Will be in Costa del Sol last week in October.  Thinking of going to Seville and staying overnight.  Would be grateful for any advice as to where to stay for the night.
Also will go to Granada for the day - does one need to reserve tickets for the Alhambra at this time of year?
Ian.


----------



## pianodinosaur (Sep 28, 2008)

Hotel Alfonso, XIII is owned by Starwood. This place is posh but very expensive.
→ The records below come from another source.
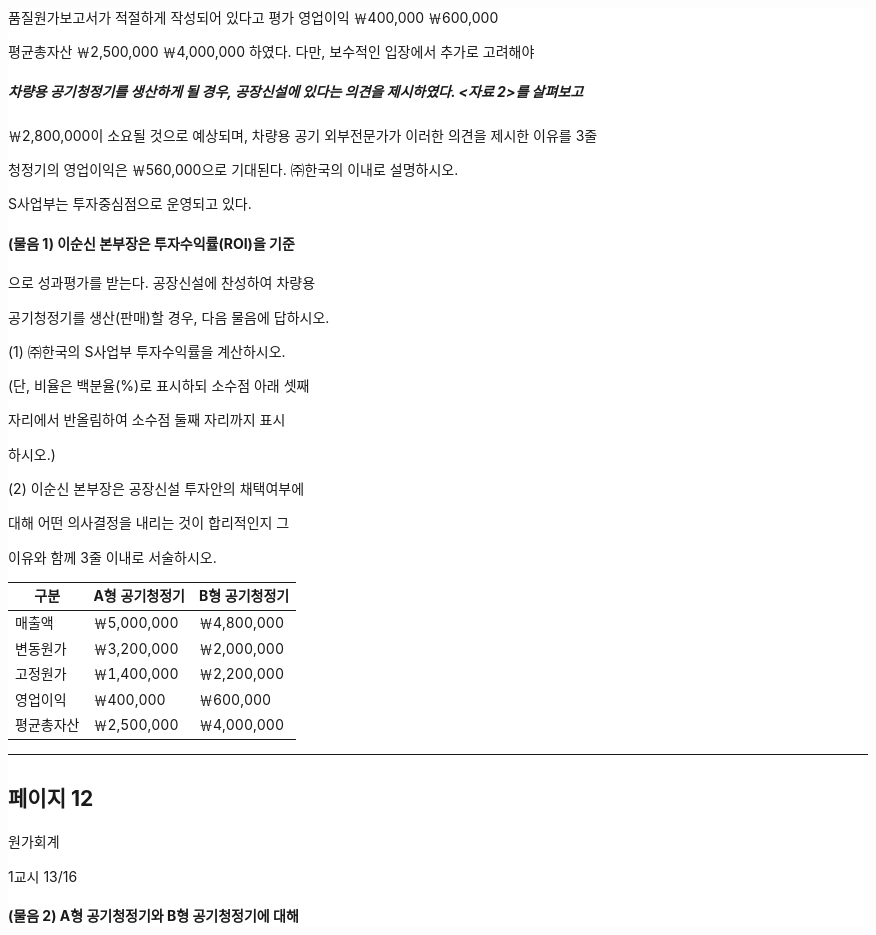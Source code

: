 품질원가보고서가 적절하게 작성되어 있다고 평가 영업이익 ￦400,000 ￦600,000

평균총자산 ￦2,500,000 ￦4,000,000 하였다. 다만, 보수적인 입장에서 추가로 고려해야


##### 차량용 공기청정기를 생산하게 될 경우, 공장신설에 있다는 의견을 제시하였다. <자료 2>를 살펴보고

￦2,800,000이 소요될 것으로 예상되며, 차량용 공기 외부전문가가 이러한 의견을 제시한 이유를 3줄

청정기의 영업이익은 ￦560,000으로 기대된다. ㈜한국의 이내로 설명하시오.

S사업부는 투자중심점으로 운영되고 있다.


#### (물음 1) 이순신 본부장은 투자수익률(ROI)을 기준

으로 성과평가를 받는다. 공장신설에 찬성하여 차량용

공기청정기를 생산(판매)할 경우, 다음 물음에 답하시오.

(1) ㈜한국의 S사업부 투자수익률을 계산하시오.

(단, 비율은 백분율(%)로 표시하되 소수점 아래 셋째

자리에서 반올림하여 소수점 둘째 자리까지 표시

하시오.)

(2) 이순신 본부장은 공장신설 투자안의 채택여부에

대해 어떤 의사결정을 내리는 것이 합리적인지 그

이유와 함께 3줄 이내로 서술하시오.



| 구분 | A형 공기청정기 | B형 공기청정기 |
| --- | --- | --- |
| 매출액 | ￦5,000,000 | ￦4,800,000 |
| 변동원가 | ￦3,200,000 | ￦2,000,000 |
| 고정원가 | ￦1,400,000 | ￦2,200,000 |
| 영업이익 | ￦400,000 | ￦600,000 |
| 평균총자산 | ￦2,500,000 | ￦4,000,000 |



---

## 페이지 12

원가회계

1교시 13/16


#### (물음 2) A형 공기청정기와 B형 공기청정기에 대해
The building has a great deal of history and is a tourist destination in its own right.  My wife and I will be going to Spain next year and Seville is one of our destinations.  You can check this hotel out at www.spg.com.


----------



## Blues (Sep 29, 2008)

We stayed at Hotel Becquer, and were quite pleased.  It's moderately priced, and is a pleasant 5-10 minute walk from the cathedral and the old Santa Cruz district.

I don't know whether you *need* to make reservations for the Alhambra, but if I were traveling all that way to see one of the wonders of the world, I'd go ahead and make the reservation.


----------



## Conan (Sep 29, 2008)

http://www.hotelamadeussevilla.com/

Great location, air conditioned, comfortable and well-run


----------